You are viewing a plain text version of this content. The canonical link for it is here.

Posted to user@spark.apache.org by Yana Kadiyska <ya...@gmail.com> on 2014/06/13 14:57:47 UTC

Master not seeing recovered nodes("Got heartbeat from unregistered worker ....")

Hi, I see this has been asked before but has not gotten any satisfactory
answer so I'll try again:

(here is the original thread I found:
http://mail-archives.apache.org/mod_mbox/spark-user/201403.mbox/%3C1394044078706-2312.post@n3.nabble.com%3E
)

I have a set of workers dying and coming back again. The master prints the
following warning:

"Got heartbeat from unregistered worker ...."

What is the solution to this -- rolling the master is very undesirable to
me as I have a Shark context sitting on top of it (it's meant to be highly
available).

Insights appreciated -- I don't think an executor going down is very
unexpected but it does seem odd that it won't be able to rejoin the working
set.

I'm running Spark 0.9.1 on CDH

Re: Master not seeing recovered nodes("Got heartbeat from unregistered worker ....")

Posted by Piotr Kołaczkowski <pk...@datastax.com>.
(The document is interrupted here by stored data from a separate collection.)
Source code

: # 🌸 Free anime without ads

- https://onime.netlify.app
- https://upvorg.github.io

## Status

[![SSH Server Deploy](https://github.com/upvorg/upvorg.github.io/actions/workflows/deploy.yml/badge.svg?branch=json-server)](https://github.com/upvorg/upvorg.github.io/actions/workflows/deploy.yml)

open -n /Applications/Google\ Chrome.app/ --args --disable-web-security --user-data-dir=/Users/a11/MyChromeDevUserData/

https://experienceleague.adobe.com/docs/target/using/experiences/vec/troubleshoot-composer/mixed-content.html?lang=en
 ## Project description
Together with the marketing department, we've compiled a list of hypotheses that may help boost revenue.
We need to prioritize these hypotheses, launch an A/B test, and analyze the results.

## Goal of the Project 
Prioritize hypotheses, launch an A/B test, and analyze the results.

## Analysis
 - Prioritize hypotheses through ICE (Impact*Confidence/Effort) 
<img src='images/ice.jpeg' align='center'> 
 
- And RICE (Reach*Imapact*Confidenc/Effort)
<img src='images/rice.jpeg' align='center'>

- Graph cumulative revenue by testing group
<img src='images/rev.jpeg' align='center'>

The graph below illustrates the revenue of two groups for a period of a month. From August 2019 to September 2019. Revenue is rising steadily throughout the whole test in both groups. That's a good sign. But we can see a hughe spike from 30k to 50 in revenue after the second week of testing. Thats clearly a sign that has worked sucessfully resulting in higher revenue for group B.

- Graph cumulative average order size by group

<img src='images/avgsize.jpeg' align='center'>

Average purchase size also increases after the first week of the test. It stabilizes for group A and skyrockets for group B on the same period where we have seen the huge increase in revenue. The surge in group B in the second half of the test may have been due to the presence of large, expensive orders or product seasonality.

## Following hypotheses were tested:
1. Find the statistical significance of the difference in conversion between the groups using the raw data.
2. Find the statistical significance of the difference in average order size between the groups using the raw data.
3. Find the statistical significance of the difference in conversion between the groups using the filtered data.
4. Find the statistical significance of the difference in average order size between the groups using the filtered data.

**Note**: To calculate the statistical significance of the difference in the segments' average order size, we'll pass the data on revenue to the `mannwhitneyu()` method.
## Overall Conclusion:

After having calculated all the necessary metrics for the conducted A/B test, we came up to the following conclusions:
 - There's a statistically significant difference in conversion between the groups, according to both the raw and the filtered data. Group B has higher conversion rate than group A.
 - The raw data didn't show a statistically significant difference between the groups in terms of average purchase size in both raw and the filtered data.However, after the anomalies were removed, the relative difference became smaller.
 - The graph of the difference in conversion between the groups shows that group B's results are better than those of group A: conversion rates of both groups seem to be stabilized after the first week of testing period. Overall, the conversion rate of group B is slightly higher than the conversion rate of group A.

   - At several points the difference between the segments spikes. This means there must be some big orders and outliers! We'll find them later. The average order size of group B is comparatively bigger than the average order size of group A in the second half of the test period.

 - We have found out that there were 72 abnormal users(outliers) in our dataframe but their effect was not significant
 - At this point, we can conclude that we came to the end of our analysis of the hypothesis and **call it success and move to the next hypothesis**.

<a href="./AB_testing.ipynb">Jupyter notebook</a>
We are having the same problem. We're running Spark 0.9.1 in standalone
mode and on some heavy jobs workers become unresponsive and marked by
master as dead, even though the worker process is still running. Then they
never join the cluster again and cluster becomes essentially unusable until
we restart each worker.

We'd like to know:
1. Why worker can become unresponsive? Are there any well known config /
usage pitfalls that we could have fallen into? We're still investigating
the issue, but maybe there are some hints?
2. Is there an option to auto-recover a worker? e.g. automatically start a
new one if the old one failed? or at least some hooks to implement
functionality liek that?

Thanks,
Piotr


2014-06-13 22:58 GMT+02:00 Gino Bustelo <gi...@bustelos.com>:

> I get the same problem, but I'm running in a dev environment based on
> docker scripts. The additional issue is that the worker processes do not
> die and so the docker container does not exit. So I end up with worker
> containers that are not participating in the cluster.
>
>
> On Fri, Jun 13, 2014 at 9:44 AM, Mayur Rustagi <ma...@gmail.com>
> wrote:
>
>> I have also had trouble in worker joining the working set. I have
>> typically moved to Mesos based setup. Frankly for high availability you are
>> better off using a cluster manager.
>>
>> Mayur Rustagi
>> Ph: +1 (760) 203 3257
>> http://www.sigmoidanalytics.com
>> @mayur_rustagi <https://twitter.com/mayur_rustagi>
>>
>>
>>
>> On Fri, Jun 13, 2014 at 8:57 AM, Yana Kadiyska <ya...@gmail.com>
>> wrote:
>>
>>> Hi, I see this has been asked before but has not gotten any satisfactory
>>> answer so I'll try again:
>>>
>>> (here is the original thread I found:
>>> http://mail-archives.apache.org/mod_mbox/spark-user/201403.mbox/%3C1394044078706-2312.post@n3.nabble.com%3E
>>> )
>>>
>>> I have a set of workers dying and coming back again. The master prints
>>> the following warning:
>>>
>>> "Got heartbeat from unregistered worker ...."
>>>
>>> What is the solution to this -- rolling the master is very undesirable
>>> to me as I have a Shark context sitting on top of it (it's meant to be
>>> highly available).
>>>
>>> Insights appreciated -- I don't think an executor going down is very
>>> unexpected but it does seem odd that it won't be able to rejoin the working
>>> set.
>>>
>>> I'm running Spark 0.9.1 on CDH
>>>
>>>
>>>
>>
>


-- 
Piotr Kolaczkowski, Lead Software Engineer
pkolaczk@datastax.com

http://www.datastax.com/
777 Mariners Island Blvd., Suite 510
San Mateo, CA 94404

Re: Master not seeing recovered nodes("Got heartbeat from unregistered worker ....")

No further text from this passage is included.